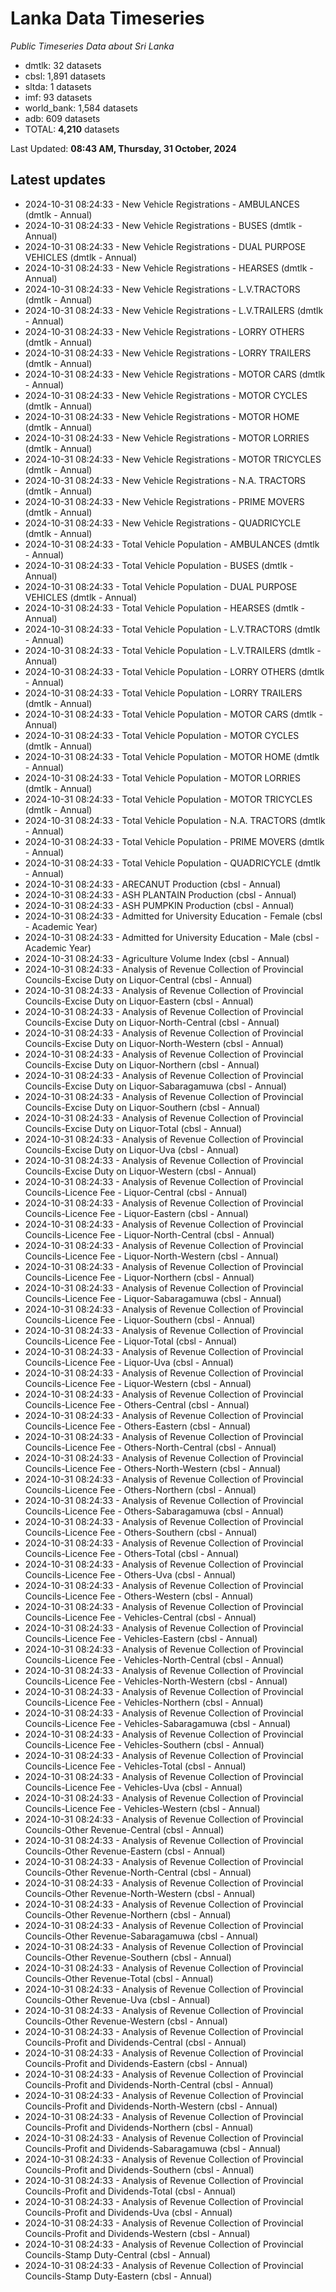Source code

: # Lanka Data Timeseries
*Public Timeseries Data about Sri Lanka*

* dmtlk: 32 datasets
* cbsl: 1,891 datasets
* sltda: 1 datasets
* imf: 93 datasets
* world_bank: 1,584 datasets
* adb: 609 datasets
* TOTAL: **4,210** datasets

Last Updated: **08:43 AM, Thursday, 31 October, 2024**

## Latest updates

* 2024-10-31 08:24:33 - New Vehicle Registrations - AMBULANCES (dmtlk - Annual)
* 2024-10-31 08:24:33 - New Vehicle Registrations - BUSES (dmtlk - Annual)
* 2024-10-31 08:24:33 - New Vehicle Registrations - DUAL PURPOSE VEHICLES (dmtlk - Annual)
* 2024-10-31 08:24:33 - New Vehicle Registrations - HEARSES (dmtlk - Annual)
* 2024-10-31 08:24:33 - New Vehicle Registrations - L.V.TRACTORS (dmtlk - Annual)
* 2024-10-31 08:24:33 - New Vehicle Registrations - L.V.TRAILERS (dmtlk - Annual)
* 2024-10-31 08:24:33 - New Vehicle Registrations - LORRY OTHERS (dmtlk - Annual)
* 2024-10-31 08:24:33 - New Vehicle Registrations - LORRY TRAILERS (dmtlk - Annual)
* 2024-10-31 08:24:33 - New Vehicle Registrations - MOTOR CARS (dmtlk - Annual)
* 2024-10-31 08:24:33 - New Vehicle Registrations - MOTOR CYCLES (dmtlk - Annual)
* 2024-10-31 08:24:33 - New Vehicle Registrations - MOTOR HOME (dmtlk - Annual)
* 2024-10-31 08:24:33 - New Vehicle Registrations - MOTOR LORRIES (dmtlk - Annual)
* 2024-10-31 08:24:33 - New Vehicle Registrations - MOTOR TRICYCLES (dmtlk - Annual)
* 2024-10-31 08:24:33 - New Vehicle Registrations - N.A. TRACTORS (dmtlk - Annual)
* 2024-10-31 08:24:33 - New Vehicle Registrations - PRIME MOVERS (dmtlk - Annual)
* 2024-10-31 08:24:33 - New Vehicle Registrations - QUADRICYCLE (dmtlk - Annual)
* 2024-10-31 08:24:33 - Total Vehicle Population - AMBULANCES (dmtlk - Annual)
* 2024-10-31 08:24:33 - Total Vehicle Population - BUSES (dmtlk - Annual)
* 2024-10-31 08:24:33 - Total Vehicle Population - DUAL PURPOSE VEHICLES (dmtlk - Annual)
* 2024-10-31 08:24:33 - Total Vehicle Population - HEARSES (dmtlk - Annual)
* 2024-10-31 08:24:33 - Total Vehicle Population - L.V.TRACTORS (dmtlk - Annual)
* 2024-10-31 08:24:33 - Total Vehicle Population - L.V.TRAILERS (dmtlk - Annual)
* 2024-10-31 08:24:33 - Total Vehicle Population - LORRY OTHERS (dmtlk - Annual)
* 2024-10-31 08:24:33 - Total Vehicle Population - LORRY TRAILERS (dmtlk - Annual)
* 2024-10-31 08:24:33 - Total Vehicle Population - MOTOR CARS (dmtlk - Annual)
* 2024-10-31 08:24:33 - Total Vehicle Population - MOTOR CYCLES (dmtlk - Annual)
* 2024-10-31 08:24:33 - Total Vehicle Population - MOTOR HOME (dmtlk - Annual)
* 2024-10-31 08:24:33 - Total Vehicle Population - MOTOR LORRIES (dmtlk - Annual)
* 2024-10-31 08:24:33 - Total Vehicle Population - MOTOR TRICYCLES (dmtlk - Annual)
* 2024-10-31 08:24:33 - Total Vehicle Population - N.A. TRACTORS (dmtlk - Annual)
* 2024-10-31 08:24:33 - Total Vehicle Population - PRIME MOVERS (dmtlk - Annual)
* 2024-10-31 08:24:33 - Total Vehicle Population - QUADRICYCLE (dmtlk - Annual)
* 2024-10-31 08:24:33 - ARECANUT Production (cbsl - Annual)
* 2024-10-31 08:24:33 - ASH PLANTAIN Production (cbsl - Annual)
* 2024-10-31 08:24:33 - ASH PUMPKIN Production (cbsl - Annual)
* 2024-10-31 08:24:33 - Admitted for University Education - Female (cbsl - Academic Year)
* 2024-10-31 08:24:33 - Admitted for University Education - Male (cbsl - Academic Year)
* 2024-10-31 08:24:33 - Agriculture Volume Index (cbsl - Annual)
* 2024-10-31 08:24:33 - Analysis of Revenue Collection of Provincial Councils-Excise Duty on Liquor-Central (cbsl - Annual)
* 2024-10-31 08:24:33 - Analysis of Revenue Collection of Provincial Councils-Excise Duty on Liquor-Eastern (cbsl - Annual)
* 2024-10-31 08:24:33 - Analysis of Revenue Collection of Provincial Councils-Excise Duty on Liquor-North-Central (cbsl - Annual)
* 2024-10-31 08:24:33 - Analysis of Revenue Collection of Provincial Councils-Excise Duty on Liquor-North-Western (cbsl - Annual)
* 2024-10-31 08:24:33 - Analysis of Revenue Collection of Provincial Councils-Excise Duty on Liquor-Northern (cbsl - Annual)
* 2024-10-31 08:24:33 - Analysis of Revenue Collection of Provincial Councils-Excise Duty on Liquor-Sabaragamuwa (cbsl - Annual)
* 2024-10-31 08:24:33 - Analysis of Revenue Collection of Provincial Councils-Excise Duty on Liquor-Southern (cbsl - Annual)
* 2024-10-31 08:24:33 - Analysis of Revenue Collection of Provincial Councils-Excise Duty on Liquor-Total (cbsl - Annual)
* 2024-10-31 08:24:33 - Analysis of Revenue Collection of Provincial Councils-Excise Duty on Liquor-Uva (cbsl - Annual)
* 2024-10-31 08:24:33 - Analysis of Revenue Collection of Provincial Councils-Excise Duty on Liquor-Western (cbsl - Annual)
* 2024-10-31 08:24:33 - Analysis of Revenue Collection of Provincial Councils-Licence Fee - Liquor-Central (cbsl - Annual)
* 2024-10-31 08:24:33 - Analysis of Revenue Collection of Provincial Councils-Licence Fee - Liquor-Eastern (cbsl - Annual)
* 2024-10-31 08:24:33 - Analysis of Revenue Collection of Provincial Councils-Licence Fee - Liquor-North-Central (cbsl - Annual)
* 2024-10-31 08:24:33 - Analysis of Revenue Collection of Provincial Councils-Licence Fee - Liquor-North-Western (cbsl - Annual)
* 2024-10-31 08:24:33 - Analysis of Revenue Collection of Provincial Councils-Licence Fee - Liquor-Northern (cbsl - Annual)
* 2024-10-31 08:24:33 - Analysis of Revenue Collection of Provincial Councils-Licence Fee - Liquor-Sabaragamuwa (cbsl - Annual)
* 2024-10-31 08:24:33 - Analysis of Revenue Collection of Provincial Councils-Licence Fee - Liquor-Southern (cbsl - Annual)
* 2024-10-31 08:24:33 - Analysis of Revenue Collection of Provincial Councils-Licence Fee - Liquor-Total (cbsl - Annual)
* 2024-10-31 08:24:33 - Analysis of Revenue Collection of Provincial Councils-Licence Fee - Liquor-Uva (cbsl - Annual)
* 2024-10-31 08:24:33 - Analysis of Revenue Collection of Provincial Councils-Licence Fee - Liquor-Western (cbsl - Annual)
* 2024-10-31 08:24:33 - Analysis of Revenue Collection of Provincial Councils-Licence Fee - Others-Central (cbsl - Annual)
* 2024-10-31 08:24:33 - Analysis of Revenue Collection of Provincial Councils-Licence Fee - Others-Eastern (cbsl - Annual)
* 2024-10-31 08:24:33 - Analysis of Revenue Collection of Provincial Councils-Licence Fee - Others-North-Central (cbsl - Annual)
* 2024-10-31 08:24:33 - Analysis of Revenue Collection of Provincial Councils-Licence Fee - Others-North-Western (cbsl - Annual)
* 2024-10-31 08:24:33 - Analysis of Revenue Collection of Provincial Councils-Licence Fee - Others-Northern (cbsl - Annual)
* 2024-10-31 08:24:33 - Analysis of Revenue Collection of Provincial Councils-Licence Fee - Others-Sabaragamuwa (cbsl - Annual)
* 2024-10-31 08:24:33 - Analysis of Revenue Collection of Provincial Councils-Licence Fee - Others-Southern (cbsl - Annual)
* 2024-10-31 08:24:33 - Analysis of Revenue Collection of Provincial Councils-Licence Fee - Others-Total (cbsl - Annual)
* 2024-10-31 08:24:33 - Analysis of Revenue Collection of Provincial Councils-Licence Fee - Others-Uva (cbsl - Annual)
* 2024-10-31 08:24:33 - Analysis of Revenue Collection of Provincial Councils-Licence Fee - Others-Western (cbsl - Annual)
* 2024-10-31 08:24:33 - Analysis of Revenue Collection of Provincial Councils-Licence Fee - Vehicles-Central (cbsl - Annual)
* 2024-10-31 08:24:33 - Analysis of Revenue Collection of Provincial Councils-Licence Fee - Vehicles-Eastern (cbsl - Annual)
* 2024-10-31 08:24:33 - Analysis of Revenue Collection of Provincial Councils-Licence Fee - Vehicles-North-Central (cbsl - Annual)
* 2024-10-31 08:24:33 - Analysis of Revenue Collection of Provincial Councils-Licence Fee - Vehicles-North-Western (cbsl - Annual)
* 2024-10-31 08:24:33 - Analysis of Revenue Collection of Provincial Councils-Licence Fee - Vehicles-Northern (cbsl - Annual)
* 2024-10-31 08:24:33 - Analysis of Revenue Collection of Provincial Councils-Licence Fee - Vehicles-Sabaragamuwa (cbsl - Annual)
* 2024-10-31 08:24:33 - Analysis of Revenue Collection of Provincial Councils-Licence Fee - Vehicles-Southern (cbsl - Annual)
* 2024-10-31 08:24:33 - Analysis of Revenue Collection of Provincial Councils-Licence Fee - Vehicles-Total (cbsl - Annual)
* 2024-10-31 08:24:33 - Analysis of Revenue Collection of Provincial Councils-Licence Fee - Vehicles-Uva (cbsl - Annual)
* 2024-10-31 08:24:33 - Analysis of Revenue Collection of Provincial Councils-Licence Fee - Vehicles-Western (cbsl - Annual)
* 2024-10-31 08:24:33 - Analysis of Revenue Collection of Provincial Councils-Other Revenue-Central (cbsl - Annual)
* 2024-10-31 08:24:33 - Analysis of Revenue Collection of Provincial Councils-Other Revenue-Eastern (cbsl - Annual)
* 2024-10-31 08:24:33 - Analysis of Revenue Collection of Provincial Councils-Other Revenue-North-Central (cbsl - Annual)
* 2024-10-31 08:24:33 - Analysis of Revenue Collection of Provincial Councils-Other Revenue-North-Western (cbsl - Annual)
* 2024-10-31 08:24:33 - Analysis of Revenue Collection of Provincial Councils-Other Revenue-Northern (cbsl - Annual)
* 2024-10-31 08:24:33 - Analysis of Revenue Collection of Provincial Councils-Other Revenue-Sabaragamuwa (cbsl - Annual)
* 2024-10-31 08:24:33 - Analysis of Revenue Collection of Provincial Councils-Other Revenue-Southern (cbsl - Annual)
* 2024-10-31 08:24:33 - Analysis of Revenue Collection of Provincial Councils-Other Revenue-Total (cbsl - Annual)
* 2024-10-31 08:24:33 - Analysis of Revenue Collection of Provincial Councils-Other Revenue-Uva (cbsl - Annual)
* 2024-10-31 08:24:33 - Analysis of Revenue Collection of Provincial Councils-Other Revenue-Western (cbsl - Annual)
* 2024-10-31 08:24:33 - Analysis of Revenue Collection of Provincial Councils-Profit and Dividends-Central (cbsl - Annual)
* 2024-10-31 08:24:33 - Analysis of Revenue Collection of Provincial Councils-Profit and Dividends-Eastern (cbsl - Annual)
* 2024-10-31 08:24:33 - Analysis of Revenue Collection of Provincial Councils-Profit and Dividends-North-Central (cbsl - Annual)
* 2024-10-31 08:24:33 - Analysis of Revenue Collection of Provincial Councils-Profit and Dividends-North-Western (cbsl - Annual)
* 2024-10-31 08:24:33 - Analysis of Revenue Collection of Provincial Councils-Profit and Dividends-Northern (cbsl - Annual)
* 2024-10-31 08:24:33 - Analysis of Revenue Collection of Provincial Councils-Profit and Dividends-Sabaragamuwa (cbsl - Annual)
* 2024-10-31 08:24:33 - Analysis of Revenue Collection of Provincial Councils-Profit and Dividends-Southern (cbsl - Annual)
* 2024-10-31 08:24:33 - Analysis of Revenue Collection of Provincial Councils-Profit and Dividends-Total (cbsl - Annual)
* 2024-10-31 08:24:33 - Analysis of Revenue Collection of Provincial Councils-Profit and Dividends-Uva (cbsl - Annual)
* 2024-10-31 08:24:33 - Analysis of Revenue Collection of Provincial Councils-Profit and Dividends-Western (cbsl - Annual)
* 2024-10-31 08:24:33 - Analysis of Revenue Collection of Provincial Councils-Stamp Duty-Central (cbsl - Annual)
* 2024-10-31 08:24:33 - Analysis of Revenue Collection of Provincial Councils-Stamp Duty-Eastern (cbsl - Annual)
################
[Problem to work on]
From the listing above, copy every line where the string "LORRIES" is found.

[Worked solution]
* 2024-10-31 08:24:33 - New Vehicle Registrations - MOTOR LORRIES (dmtlk - Annual)
* 2024-10-31 08:24:33 - Total Vehicle Population - MOTOR LORRIES (dmtlk - Annual)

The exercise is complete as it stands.